Sunday, April 28, 2013

"Essence" Paintings by Alessandro Del Pero


On May 16th  Tazza Gallery in NYC presents “Essence,” new paintings by Italian artist Alessandro Del Pero.
The show draws from two series of works that the artist has created while living and painting in Harlem. The first series features what appears to be his atelier. Del Pero’s background in architecture allows him to create and command the space on his canvas with ease. Here the light appears to be adventitious, as if coming directly from the viewer’s realm and it somehow propels us, uninvited, into his private space and into the scene. What do we find there?  Props and objects scattered in a seemingly random manner. Observe with care and you’ll discover that there is nothing random about the objects or about anything in these compelling compositions. These pictures are personal windows into the artist’s psyche and each can be seen and read as a self-portrait; they can be enigmatic but they are always intriguing. 



For his Heads series, a subject Del Pero has been exploring since he started painting, there is a freedom of line and form that almost transfigures them into abstraction. The heads seem to be in a state of auto transformation. They appear fleshy, tangible but at the same time possessed by that intrinsic quality that can only be called, Essence.

Commenting on the show, Tazza Gallery Director Denis Arguedas said: 

“I love Alessandro’s ability to render without pretentions.
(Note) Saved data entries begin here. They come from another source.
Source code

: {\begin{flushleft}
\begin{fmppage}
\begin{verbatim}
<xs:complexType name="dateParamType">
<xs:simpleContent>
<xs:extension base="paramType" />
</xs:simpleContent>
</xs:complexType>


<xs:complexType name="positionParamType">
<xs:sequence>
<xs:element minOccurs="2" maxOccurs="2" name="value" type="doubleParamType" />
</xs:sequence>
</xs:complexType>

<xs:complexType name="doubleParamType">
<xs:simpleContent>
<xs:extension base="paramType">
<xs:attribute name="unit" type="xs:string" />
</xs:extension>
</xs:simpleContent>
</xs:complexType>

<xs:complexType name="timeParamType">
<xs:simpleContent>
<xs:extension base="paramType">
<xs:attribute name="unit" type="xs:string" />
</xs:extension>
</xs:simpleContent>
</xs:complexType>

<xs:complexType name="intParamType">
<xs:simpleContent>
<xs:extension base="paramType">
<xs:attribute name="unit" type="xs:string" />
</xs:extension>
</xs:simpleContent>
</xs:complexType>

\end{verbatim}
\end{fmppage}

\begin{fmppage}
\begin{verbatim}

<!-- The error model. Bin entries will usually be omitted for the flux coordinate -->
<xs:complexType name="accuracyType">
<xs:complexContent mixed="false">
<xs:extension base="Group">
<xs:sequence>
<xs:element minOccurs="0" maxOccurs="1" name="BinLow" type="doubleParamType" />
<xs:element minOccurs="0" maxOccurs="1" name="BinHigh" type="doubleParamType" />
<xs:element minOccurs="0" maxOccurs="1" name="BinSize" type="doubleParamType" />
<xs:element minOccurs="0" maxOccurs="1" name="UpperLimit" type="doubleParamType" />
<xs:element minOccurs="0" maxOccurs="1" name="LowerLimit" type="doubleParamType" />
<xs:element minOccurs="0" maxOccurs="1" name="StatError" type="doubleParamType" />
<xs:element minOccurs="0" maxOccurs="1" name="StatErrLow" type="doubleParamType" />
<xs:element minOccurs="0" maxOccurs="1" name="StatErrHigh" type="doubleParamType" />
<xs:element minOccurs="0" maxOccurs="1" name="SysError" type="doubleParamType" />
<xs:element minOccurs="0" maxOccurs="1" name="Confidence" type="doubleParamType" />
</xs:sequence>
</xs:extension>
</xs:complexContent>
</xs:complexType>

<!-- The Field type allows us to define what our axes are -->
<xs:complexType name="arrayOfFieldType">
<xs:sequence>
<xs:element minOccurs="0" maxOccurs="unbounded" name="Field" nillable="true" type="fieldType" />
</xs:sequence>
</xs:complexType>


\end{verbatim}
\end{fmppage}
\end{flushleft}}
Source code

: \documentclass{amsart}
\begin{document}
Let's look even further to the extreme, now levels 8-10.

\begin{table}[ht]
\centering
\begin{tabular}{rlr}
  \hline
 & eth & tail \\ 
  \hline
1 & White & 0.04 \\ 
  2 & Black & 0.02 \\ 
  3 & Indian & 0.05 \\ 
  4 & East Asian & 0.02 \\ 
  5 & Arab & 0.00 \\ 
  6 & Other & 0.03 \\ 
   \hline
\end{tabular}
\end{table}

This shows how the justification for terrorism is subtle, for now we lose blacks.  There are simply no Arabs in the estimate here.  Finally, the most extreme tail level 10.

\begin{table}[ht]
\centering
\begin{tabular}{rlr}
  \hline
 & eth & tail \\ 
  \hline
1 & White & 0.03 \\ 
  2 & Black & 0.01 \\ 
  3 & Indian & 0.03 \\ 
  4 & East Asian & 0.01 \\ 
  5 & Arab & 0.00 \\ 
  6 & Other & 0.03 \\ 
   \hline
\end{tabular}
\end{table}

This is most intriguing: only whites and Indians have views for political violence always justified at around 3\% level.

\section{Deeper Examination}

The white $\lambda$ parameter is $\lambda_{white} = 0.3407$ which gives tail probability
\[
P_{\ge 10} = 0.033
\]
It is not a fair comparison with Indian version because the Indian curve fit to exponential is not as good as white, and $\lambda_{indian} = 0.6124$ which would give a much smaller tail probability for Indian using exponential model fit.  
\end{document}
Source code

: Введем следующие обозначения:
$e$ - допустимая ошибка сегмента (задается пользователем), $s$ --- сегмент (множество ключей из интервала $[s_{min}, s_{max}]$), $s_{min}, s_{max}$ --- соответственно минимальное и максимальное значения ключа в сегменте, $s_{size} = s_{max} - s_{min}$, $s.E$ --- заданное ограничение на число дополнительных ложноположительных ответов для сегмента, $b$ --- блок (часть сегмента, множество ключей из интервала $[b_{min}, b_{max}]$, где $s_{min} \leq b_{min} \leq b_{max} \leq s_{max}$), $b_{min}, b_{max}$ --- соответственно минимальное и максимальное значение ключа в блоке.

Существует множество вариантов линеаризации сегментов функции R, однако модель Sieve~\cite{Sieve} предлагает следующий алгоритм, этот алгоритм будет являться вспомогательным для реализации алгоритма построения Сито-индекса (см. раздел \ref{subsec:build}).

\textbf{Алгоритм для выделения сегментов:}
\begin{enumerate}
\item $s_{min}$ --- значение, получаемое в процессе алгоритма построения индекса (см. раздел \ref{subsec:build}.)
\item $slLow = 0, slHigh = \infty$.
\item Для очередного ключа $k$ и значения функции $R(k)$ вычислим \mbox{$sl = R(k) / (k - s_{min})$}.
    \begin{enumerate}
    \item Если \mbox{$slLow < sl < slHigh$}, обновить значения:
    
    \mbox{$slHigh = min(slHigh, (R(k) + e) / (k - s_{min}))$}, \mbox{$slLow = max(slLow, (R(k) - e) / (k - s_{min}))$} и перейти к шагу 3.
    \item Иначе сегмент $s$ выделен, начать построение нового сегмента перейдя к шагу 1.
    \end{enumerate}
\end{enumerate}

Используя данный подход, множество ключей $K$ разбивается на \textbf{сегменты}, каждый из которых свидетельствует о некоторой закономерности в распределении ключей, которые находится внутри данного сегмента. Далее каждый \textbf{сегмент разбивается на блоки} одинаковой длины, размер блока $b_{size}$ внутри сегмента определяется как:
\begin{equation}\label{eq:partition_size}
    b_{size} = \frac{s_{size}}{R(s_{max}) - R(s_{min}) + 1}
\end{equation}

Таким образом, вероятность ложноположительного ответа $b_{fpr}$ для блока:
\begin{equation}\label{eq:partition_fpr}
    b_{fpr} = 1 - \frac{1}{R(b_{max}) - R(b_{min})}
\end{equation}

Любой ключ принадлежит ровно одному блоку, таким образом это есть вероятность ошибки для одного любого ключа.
He exorcises his canvas of any preconceptions of aesthetics, conventional standards of beauty, traditional subjects and rules. Things are presented as they are and even when they conform to their nature there is in them, always, a second identity. He gives everything to the observer but we cannot help to see that there is something else. It takes us a moment to comprehend that the missing element is, perhaps, ourselves, the viewer. His paintings are never static. We approach them and they grab us, pulling us in, always amusing us like sirens under the allure of the drama created by shadows, the contour of a hanging rope or the frustration and struggle of a crashed piece of paper."